The View From Taft
By Pia T. Manalastas
Yesterday, Oct. 5, was World Teacher’s Day. This yearly celebration commemorates the anniversary of the adoption of the 1966 ILO/UNESCO Recommendation concerning the Status of Teachers. This Recommendation sets benchmarks regarding the rights and responsibilities of teachers and standards for their initial preparation and further education, recruitment, employment, and teaching and learning conditions. The theme for this year is “Teachers: Leading in crisis, reimagining the future.” This theme is a fitting tribute to educators worldwide who work to build resilience and shape the future. The virtual celebration for frontline workers in the education sector will run throughout this week.
It is most fitting to honor such an educator during this week of celebration. Dr. Brian Gozun, a full professor and former dean at De La Salle University, is the person I wish to pay tribute to. Boo, as he is fondly called, died last month. While we all feel he left us too soon, his academic and professional contributions live on.
As a young (both in age and tenure) dean, he led the newly named Ramon V. del Rosario College of Business (RVRCOB) through significant organizational changes. From guiding the integration of the De La Salle Graduate School of Business into the college, to the formation of two new departments, the Decision Science and Innovation Department (DSI) and the Management and Organization Department (MOD), he left an indelible mark on RVRCOB. He envisioned DSI as a catalyst for creating and reinventing tools and techniques that will be used in today’s dynamic business environment. He entrusted MOD to be the heart and soul of the College that could focus on how managers can act ethically and responsibly and make their organizations accountable to local and global communities.
As an academic, his scholarly interests ran the gamut from energy efficiency, crisis management, entrepreneurship, to resiliency.

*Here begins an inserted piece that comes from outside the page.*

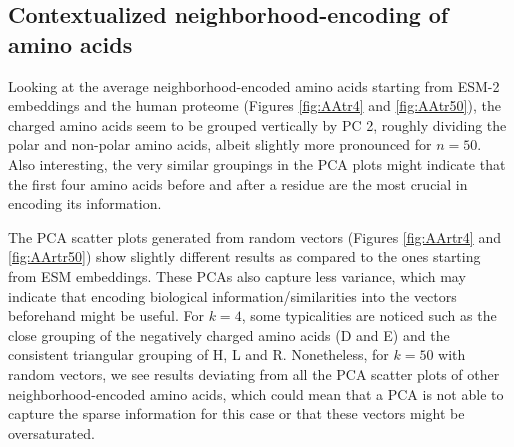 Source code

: \subsection{Contextualized neighborhood-encoding of amino acids}
Looking at the average neighborhood-encoded amino acids starting from ESM-2 embeddings and the human proteome (Figures \ref{fig:AAtr4} and \ref{fig:AAtr50}), the charged amino acids seem to be grouped vertically by PC 2, roughly dividing the polar and non-polar amino acids, albeit slightly more pronounced for $n = 50$. Also interesting, the very similar groupings in the PCA plots might indicate that the first four amino acids before and after a residue are the most crucial in encoding its information.

The PCA scatter plots generated from random vectors (Figures \ref{fig:AArtr4} and \ref{fig:AArtr50}) show slightly different results as compared to the ones starting from ESM embeddings. These PCAs also capture less variance, which may indicate that encoding biological information/similarities into the vectors beforehand might be useful. For $k = 4$, some typicalities are noticed such as the close grouping of the negatively charged amino acids (D and E) and the consistent triangular grouping of H, L and R. Nonetheless, for $k = 50$ with random vectors, we see results deviating from all the PCA scatter plots of other neighborhood-encoded amino acids, which could mean that a PCA is not able to capture the sparse information for this case or that these vectors might be oversaturated.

He shared some of his research in this column over the years. In an almost too prophetic vein, his last View from Taft column in January this year urged readers to develop resilience in 2020. “To become more resilient, one must have the following tools for life advocated by the National Foundation for Teaching Entrepreneurship: “flexibility and adaptability; communication and collaboration; creativity and innovation; future orientation; opportunity recognition; and comfort with risk.”
But he was not an ivory tower scholar. His varied interests as well as his humor was apparent in his writings. For the 2017 Valentine’s Day column, he gave his view on Jollibee’s Valentine videos. “The traits highlighted in these Valentine viral videos apply not only to our personal lives but to our jobs as well. Being persistent, perseverant, and positive not only warms the heart but keeps businesses alive, too.” His author’s blurb admits to having viewed these “viral videos hundreds of times solely for research purposes.” For his Christmas 2018 column, he talked about how stressful Christmas parties were. While they could “make us joyful and jolly,” they could “also make us cringe and cry at the thought of forced, farcical, and Freudian performances.”

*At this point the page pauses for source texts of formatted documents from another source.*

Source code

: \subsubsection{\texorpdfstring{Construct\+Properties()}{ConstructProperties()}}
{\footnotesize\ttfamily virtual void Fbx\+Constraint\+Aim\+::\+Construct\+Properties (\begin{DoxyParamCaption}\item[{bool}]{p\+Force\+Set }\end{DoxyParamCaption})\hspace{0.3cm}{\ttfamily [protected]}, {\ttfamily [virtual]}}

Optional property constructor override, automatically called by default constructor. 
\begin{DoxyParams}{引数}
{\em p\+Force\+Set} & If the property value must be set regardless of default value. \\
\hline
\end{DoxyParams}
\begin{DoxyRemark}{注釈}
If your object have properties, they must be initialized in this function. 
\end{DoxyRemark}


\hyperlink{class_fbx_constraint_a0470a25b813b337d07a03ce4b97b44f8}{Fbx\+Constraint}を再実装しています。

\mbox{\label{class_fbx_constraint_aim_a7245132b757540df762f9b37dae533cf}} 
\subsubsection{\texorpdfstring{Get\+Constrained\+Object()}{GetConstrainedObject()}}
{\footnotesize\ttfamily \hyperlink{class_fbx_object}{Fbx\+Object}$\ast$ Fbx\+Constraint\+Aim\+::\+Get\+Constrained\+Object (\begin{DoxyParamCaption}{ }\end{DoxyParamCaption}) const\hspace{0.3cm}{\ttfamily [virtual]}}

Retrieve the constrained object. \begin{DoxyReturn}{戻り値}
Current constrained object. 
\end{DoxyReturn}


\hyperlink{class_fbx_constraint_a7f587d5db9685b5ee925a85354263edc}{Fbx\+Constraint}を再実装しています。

He was an excellent Statistics teacher, but he bravely and proudly ventured into the world of qualitative research. Using summative content analysis, he and fellow researcher, Jonna Baquillas, tracked Twittersphere’s reaction to Archer’s graduation. (Archer, the most famous of DLSU’s cats, was adopted in early 2019 to be better cared for.) The results showed that the most frequently occurring words were graduation, cats, Archer, DLSU, and mascot. They concluded that Archer would make a good brand ambassador “because he humanizes the DLSU brand by presenting the value of education and the vision of finishing university through his graduation ceremony.”
Seeking to hone his leadership skills, Dr. Gozun applied for and was accepted as a United Board Fellow. This fellowship program is “designed to answer the needs of leadership development for mid-career faculty and administrators from Asian colleges and universities,” and “develops dynamic leaders who will advance whole-person education within their home institutions.” In his August 2018 column, he wrote about his experiences while at Harvard. Reflecting on the “Learn to Change the World” message hanging at the Gutman Library of the Graduate School of Education, he wrote of his determination to “make my institution bigger, bolder, and better and to move it from good to great… to change the world despite an environment that is characterized as volatile, uncertain, complex, and ambiguous.” Like his projects on slum tourism and dark tourism, this vow is an unfinished promise. But I and all whose lives you touched promise to work to realize your dream.
May angels carry you home, Boo. Rest in God’s loving embrace.
Pia T. Manalastas is the Graduate Program Coordinator of the Management and Organization Department of RVRCOB.